Set forth below is the text of a comment that I recently posted to the discussion thread for another blog entry at this site:
I am looking to purchase a Rolex Datejust 41mm watch with certain style of bracelet and bezel. The MSRP is under $11k if you buy it from an Authorized Dealer. There is limited supply so you can’t just walk in a pick one up right now. Instead, you would have go out to the open market. Certain dials will cost you close to $16k if you want to buy one now. Prices for many Rolex watches have appreciated over the years, but you can’t also see scenarios with some declines that can happen when financial markets are soft.
So, if anyone is trying to determine the value of the watch (much like the value of a stock) how do we determine that value? We just look at what the market price is at that time. Anyone can make up claims telling you that it will be higher or lower in the future. Long term data shows that the value will continue to increase in future years, but Rob Bennett’s of the watch world will tell you that you will go broke with your Rolex watch.
We agree that the way to determine value is to see how the market values the thing. The problem in the stock market is that honest posting re the last 44 years of peer-reviewed research is banned at every internet site. Without access to discussions of what the peer-reviewed research says, the market is not able to function properly. In ordinary circumstances, participants in a market act in their best interests. It’s obviously not possible for stock investors to do this for so long as honest posting is prohibited at all sites,
This is one of the reasons why I am always says that we need to open every site to honest posting re the research.

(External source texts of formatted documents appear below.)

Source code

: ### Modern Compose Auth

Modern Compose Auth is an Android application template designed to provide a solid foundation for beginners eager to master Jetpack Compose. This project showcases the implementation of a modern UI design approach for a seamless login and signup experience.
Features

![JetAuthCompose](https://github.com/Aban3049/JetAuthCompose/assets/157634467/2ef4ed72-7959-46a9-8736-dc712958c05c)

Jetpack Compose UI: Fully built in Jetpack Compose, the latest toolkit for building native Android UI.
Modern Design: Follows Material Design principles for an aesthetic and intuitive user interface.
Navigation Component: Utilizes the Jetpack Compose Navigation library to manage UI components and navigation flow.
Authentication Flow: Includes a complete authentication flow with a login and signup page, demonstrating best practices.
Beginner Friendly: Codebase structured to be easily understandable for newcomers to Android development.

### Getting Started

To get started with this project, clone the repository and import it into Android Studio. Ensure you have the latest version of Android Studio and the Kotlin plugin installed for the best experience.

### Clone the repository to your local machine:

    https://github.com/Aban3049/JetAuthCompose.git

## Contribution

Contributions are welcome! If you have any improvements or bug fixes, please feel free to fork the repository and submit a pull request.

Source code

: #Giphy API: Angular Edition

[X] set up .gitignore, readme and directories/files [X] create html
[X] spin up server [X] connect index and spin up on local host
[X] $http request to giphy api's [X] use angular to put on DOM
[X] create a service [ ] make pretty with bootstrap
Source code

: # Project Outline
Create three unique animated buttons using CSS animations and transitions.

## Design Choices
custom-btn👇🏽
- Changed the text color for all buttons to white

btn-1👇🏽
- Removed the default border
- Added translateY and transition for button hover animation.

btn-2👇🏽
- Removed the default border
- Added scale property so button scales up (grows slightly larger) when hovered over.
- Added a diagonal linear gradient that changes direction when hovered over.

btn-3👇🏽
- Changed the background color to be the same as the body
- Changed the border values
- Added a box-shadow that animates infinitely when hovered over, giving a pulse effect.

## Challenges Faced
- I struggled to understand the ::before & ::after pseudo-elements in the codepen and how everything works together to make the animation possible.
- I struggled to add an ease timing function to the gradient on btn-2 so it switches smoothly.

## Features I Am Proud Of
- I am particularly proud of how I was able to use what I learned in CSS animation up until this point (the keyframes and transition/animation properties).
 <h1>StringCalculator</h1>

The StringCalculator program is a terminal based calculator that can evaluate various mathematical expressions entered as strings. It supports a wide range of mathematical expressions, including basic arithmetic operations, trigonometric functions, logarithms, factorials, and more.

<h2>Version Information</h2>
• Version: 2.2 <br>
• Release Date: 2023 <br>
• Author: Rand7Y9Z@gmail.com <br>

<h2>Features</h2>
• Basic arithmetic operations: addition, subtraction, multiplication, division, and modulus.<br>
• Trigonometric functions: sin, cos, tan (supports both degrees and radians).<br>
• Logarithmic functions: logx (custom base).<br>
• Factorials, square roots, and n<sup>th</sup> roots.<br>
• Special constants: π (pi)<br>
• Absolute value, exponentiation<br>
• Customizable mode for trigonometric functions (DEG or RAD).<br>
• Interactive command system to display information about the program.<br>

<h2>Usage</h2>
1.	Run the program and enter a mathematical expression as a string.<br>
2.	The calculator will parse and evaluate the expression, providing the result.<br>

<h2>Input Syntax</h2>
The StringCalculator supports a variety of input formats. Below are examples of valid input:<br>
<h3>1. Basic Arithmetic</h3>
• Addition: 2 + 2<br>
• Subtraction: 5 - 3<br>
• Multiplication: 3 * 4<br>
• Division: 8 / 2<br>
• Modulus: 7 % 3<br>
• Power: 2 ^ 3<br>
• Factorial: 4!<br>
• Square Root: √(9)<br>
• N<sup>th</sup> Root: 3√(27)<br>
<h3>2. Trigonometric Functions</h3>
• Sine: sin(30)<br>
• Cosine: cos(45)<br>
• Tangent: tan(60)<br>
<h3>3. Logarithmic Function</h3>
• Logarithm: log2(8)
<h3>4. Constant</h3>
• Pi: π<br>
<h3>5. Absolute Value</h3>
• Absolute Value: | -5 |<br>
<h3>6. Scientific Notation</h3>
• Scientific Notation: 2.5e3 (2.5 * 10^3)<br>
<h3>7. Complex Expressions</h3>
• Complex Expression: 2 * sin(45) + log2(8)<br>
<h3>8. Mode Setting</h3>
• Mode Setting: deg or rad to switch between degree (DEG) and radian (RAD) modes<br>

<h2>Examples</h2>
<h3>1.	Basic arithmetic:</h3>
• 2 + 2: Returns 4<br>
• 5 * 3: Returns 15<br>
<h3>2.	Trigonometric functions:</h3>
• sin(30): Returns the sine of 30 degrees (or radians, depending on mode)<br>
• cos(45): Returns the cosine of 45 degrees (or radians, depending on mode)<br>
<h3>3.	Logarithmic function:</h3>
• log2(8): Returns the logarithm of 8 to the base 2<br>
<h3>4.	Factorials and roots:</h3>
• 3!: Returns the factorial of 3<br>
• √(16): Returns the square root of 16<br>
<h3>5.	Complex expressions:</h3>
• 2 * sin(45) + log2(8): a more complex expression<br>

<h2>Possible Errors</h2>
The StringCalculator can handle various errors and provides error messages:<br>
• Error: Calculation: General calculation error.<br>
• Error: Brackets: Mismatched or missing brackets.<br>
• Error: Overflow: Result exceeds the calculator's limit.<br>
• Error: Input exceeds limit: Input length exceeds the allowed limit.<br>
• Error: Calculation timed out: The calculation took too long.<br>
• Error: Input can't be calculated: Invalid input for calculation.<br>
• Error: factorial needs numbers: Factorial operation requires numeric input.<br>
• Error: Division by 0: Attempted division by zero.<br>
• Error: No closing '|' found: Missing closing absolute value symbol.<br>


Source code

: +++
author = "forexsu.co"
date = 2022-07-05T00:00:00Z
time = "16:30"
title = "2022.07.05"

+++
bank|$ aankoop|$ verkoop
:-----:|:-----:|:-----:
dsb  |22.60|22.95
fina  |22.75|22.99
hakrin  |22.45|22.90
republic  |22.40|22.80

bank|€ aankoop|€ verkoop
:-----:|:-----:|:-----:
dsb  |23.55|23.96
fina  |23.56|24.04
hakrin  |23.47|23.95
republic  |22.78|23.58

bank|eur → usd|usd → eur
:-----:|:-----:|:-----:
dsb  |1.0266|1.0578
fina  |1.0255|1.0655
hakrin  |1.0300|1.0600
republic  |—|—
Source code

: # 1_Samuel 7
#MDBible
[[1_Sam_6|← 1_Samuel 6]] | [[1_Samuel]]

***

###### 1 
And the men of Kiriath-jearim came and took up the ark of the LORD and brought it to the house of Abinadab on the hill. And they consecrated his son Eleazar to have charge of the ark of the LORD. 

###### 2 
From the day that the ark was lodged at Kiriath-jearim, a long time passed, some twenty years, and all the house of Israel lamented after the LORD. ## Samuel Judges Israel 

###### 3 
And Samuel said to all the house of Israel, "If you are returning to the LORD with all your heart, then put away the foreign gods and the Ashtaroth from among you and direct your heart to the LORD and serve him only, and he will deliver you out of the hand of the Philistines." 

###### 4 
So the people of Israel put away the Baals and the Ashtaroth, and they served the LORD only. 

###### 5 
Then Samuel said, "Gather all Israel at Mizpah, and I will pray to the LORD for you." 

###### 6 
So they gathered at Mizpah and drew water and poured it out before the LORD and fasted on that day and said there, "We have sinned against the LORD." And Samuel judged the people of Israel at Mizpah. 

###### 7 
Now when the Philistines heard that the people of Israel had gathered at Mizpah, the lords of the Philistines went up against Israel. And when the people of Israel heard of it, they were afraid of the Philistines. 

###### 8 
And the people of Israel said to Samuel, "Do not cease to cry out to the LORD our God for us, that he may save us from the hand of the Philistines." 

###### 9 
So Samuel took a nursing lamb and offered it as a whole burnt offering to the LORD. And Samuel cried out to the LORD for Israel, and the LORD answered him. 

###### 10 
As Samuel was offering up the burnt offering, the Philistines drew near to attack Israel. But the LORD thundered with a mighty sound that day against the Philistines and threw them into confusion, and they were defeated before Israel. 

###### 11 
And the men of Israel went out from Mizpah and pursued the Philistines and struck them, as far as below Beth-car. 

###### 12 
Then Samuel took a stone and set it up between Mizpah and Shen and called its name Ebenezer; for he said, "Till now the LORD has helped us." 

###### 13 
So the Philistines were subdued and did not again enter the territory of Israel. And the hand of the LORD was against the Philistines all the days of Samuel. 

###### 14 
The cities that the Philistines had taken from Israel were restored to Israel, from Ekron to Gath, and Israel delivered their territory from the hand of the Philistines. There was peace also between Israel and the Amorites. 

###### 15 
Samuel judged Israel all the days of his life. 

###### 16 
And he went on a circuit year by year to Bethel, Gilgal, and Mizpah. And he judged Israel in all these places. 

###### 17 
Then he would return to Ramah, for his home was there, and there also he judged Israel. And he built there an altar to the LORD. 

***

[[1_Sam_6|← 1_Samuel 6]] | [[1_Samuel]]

Once we do that, we obviously will no longer need to suffer with a CAPE value of 35
Rob


“ The problem in the stock market is that honest posting re the last 44 years of peer-reviewed research is banned at every internet site.”
Every internet site? What is YOUR definition of the last 44 years of peer-reviewed research (what studies have you included in that definition). Please elaborate more on your claim.
Robert Shiller publiushed peer-reviewed research in 1981 showing that valuations affect long-term returns. That research revolutionized (that word appears in the subtitle of his book) our understanding of how stock investing works.
Learning that revealed to us what makes stocks risky (irrational exuberance) and how to combat it (valuation-based market timing). It’s the biggest advance in the history of personal finance. We should be talking about the how-to implications of Shiller’s research at every site. We will all be able to retire years earlier once we give ourselves permission to talk about what the peer-reviewed research shows.
It’s a logical impossibility that the safe withdrawal rate is always the same number in a world in which valuations affect long-term returns.. If we were all thinking clearly. there would not be even one person who favored a ban on honest posting at even a single site. We should all want to see the authors of retirement studies get the numbers right. People use retirement studies to plan retirements. I know this from personal experience. I saw people doing it at the old Motley Fool board.
Rob
So your definition is only your opinion of what one guy said in a publication from 44 years ago and nothing else. Got it.
Do you have a different opinion of how Shiller changed our understanding of stock investing? He was awarded a Nobel prize. He must have showed something of significance.
Rob
Shiller merely reinforced what we already knew. He told us that we should not try to time the market with CAPE. Too bad you didn’t listen.
Shiller published a paper in 1996 saying that investors who stuck with their high stock allocations despite the sky-high valuations of the day would live to regret it within 10 years. That sounds like an endorsement of market timing to me.